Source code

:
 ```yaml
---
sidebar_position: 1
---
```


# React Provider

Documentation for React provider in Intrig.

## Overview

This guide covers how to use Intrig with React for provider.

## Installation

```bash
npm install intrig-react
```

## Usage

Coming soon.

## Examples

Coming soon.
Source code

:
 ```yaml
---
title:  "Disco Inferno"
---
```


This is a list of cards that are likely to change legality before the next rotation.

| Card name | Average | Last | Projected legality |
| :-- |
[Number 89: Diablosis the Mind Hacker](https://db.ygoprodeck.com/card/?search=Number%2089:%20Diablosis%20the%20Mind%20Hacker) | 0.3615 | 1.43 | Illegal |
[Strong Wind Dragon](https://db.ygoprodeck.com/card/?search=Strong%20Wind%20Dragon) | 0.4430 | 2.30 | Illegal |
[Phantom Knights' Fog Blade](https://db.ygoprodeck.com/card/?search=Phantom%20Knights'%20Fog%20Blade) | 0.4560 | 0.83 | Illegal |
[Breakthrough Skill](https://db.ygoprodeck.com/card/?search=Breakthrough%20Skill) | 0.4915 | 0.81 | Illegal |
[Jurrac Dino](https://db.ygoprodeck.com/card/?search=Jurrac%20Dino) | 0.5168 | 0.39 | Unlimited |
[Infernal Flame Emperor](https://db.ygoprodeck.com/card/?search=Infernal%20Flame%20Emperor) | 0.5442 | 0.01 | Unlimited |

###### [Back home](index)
::::::
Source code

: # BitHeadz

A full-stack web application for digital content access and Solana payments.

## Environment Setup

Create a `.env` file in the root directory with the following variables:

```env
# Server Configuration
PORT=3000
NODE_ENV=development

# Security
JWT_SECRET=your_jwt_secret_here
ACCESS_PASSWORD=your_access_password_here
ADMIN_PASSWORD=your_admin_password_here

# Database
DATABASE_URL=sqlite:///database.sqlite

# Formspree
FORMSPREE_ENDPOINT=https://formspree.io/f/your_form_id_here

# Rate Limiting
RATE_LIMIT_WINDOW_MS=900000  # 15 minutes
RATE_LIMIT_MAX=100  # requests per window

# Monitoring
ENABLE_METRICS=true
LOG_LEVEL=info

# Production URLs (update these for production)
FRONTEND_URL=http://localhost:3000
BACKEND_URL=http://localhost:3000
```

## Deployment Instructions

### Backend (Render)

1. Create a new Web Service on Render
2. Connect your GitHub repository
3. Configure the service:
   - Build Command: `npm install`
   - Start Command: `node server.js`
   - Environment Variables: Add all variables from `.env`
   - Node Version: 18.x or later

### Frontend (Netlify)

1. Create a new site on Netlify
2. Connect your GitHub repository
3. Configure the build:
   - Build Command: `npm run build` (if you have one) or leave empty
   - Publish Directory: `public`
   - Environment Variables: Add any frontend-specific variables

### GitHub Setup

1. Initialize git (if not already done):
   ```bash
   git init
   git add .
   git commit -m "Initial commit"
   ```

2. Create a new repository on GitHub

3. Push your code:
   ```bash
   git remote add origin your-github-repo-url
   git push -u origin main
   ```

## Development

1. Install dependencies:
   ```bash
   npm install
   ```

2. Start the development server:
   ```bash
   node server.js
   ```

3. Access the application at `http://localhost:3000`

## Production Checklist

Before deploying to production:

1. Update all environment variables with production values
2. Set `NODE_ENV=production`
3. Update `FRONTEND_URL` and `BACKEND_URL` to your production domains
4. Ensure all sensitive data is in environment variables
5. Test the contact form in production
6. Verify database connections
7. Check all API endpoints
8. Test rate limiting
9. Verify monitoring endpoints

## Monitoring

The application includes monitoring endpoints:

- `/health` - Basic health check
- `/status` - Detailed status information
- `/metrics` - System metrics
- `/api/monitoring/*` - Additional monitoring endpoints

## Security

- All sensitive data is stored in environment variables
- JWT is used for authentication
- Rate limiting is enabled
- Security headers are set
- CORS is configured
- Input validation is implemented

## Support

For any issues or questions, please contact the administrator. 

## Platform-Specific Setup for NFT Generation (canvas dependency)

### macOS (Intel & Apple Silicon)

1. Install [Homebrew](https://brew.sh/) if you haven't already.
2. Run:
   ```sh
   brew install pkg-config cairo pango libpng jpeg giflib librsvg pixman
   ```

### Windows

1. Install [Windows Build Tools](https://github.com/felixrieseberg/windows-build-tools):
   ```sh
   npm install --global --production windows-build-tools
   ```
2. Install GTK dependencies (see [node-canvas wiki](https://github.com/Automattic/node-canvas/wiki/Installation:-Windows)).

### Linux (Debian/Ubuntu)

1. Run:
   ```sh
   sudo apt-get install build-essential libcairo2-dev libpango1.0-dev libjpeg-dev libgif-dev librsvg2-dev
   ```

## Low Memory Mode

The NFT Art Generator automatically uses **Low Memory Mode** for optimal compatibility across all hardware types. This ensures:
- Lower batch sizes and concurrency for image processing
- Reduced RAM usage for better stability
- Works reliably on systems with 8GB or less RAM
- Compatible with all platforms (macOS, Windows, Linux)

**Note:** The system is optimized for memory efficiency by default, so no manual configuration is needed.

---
::::::
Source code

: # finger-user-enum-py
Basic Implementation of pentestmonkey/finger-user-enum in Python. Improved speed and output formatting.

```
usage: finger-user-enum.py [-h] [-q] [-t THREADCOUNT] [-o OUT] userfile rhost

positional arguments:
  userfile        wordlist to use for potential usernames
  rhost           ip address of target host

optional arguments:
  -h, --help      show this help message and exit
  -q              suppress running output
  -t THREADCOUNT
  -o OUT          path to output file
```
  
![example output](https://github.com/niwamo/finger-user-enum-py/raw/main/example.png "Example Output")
::::::
→ **THE PROBLEM**:
Copy, from the data above, every line where the word "search" appears.

→ **SOLUTION TO THE EXERCISE**:
[Number 89: Diablosis the Mind Hacker](https://db.ygoprodeck.com/card/?search=Number%2089:%20Diablosis%20the%20Mind%20Hacker) | 0.3615 | 1.43 | Illegal |
[Strong Wind Dragon](https://db.ygoprodeck.com/card/?search=Strong%20Wind%20Dragon) | 0.4430 | 2.30 | Illegal |
[Phantom Knights' Fog Blade](https://db.ygoprodeck.com/card/?search=Phantom%20Knights'%20Fog%20Blade) | 0.4560 | 0.83 | Illegal |
[Breakthrough Skill](https://db.ygoprodeck.com/card/?search=Breakthrough%20Skill) | 0.4915 | 0.81 | Illegal |
[Jurrac Dino](https://db.ygoprodeck.com/card/?search=Jurrac%20Dino) | 0.5168 | 0.39 | Unlimited |
[Infernal Flame Emperor](https://db.ygoprodeck.com/card/?search=Infernal%20Flame%20Emperor) | 0.5442 | 0.01 | Unlimited |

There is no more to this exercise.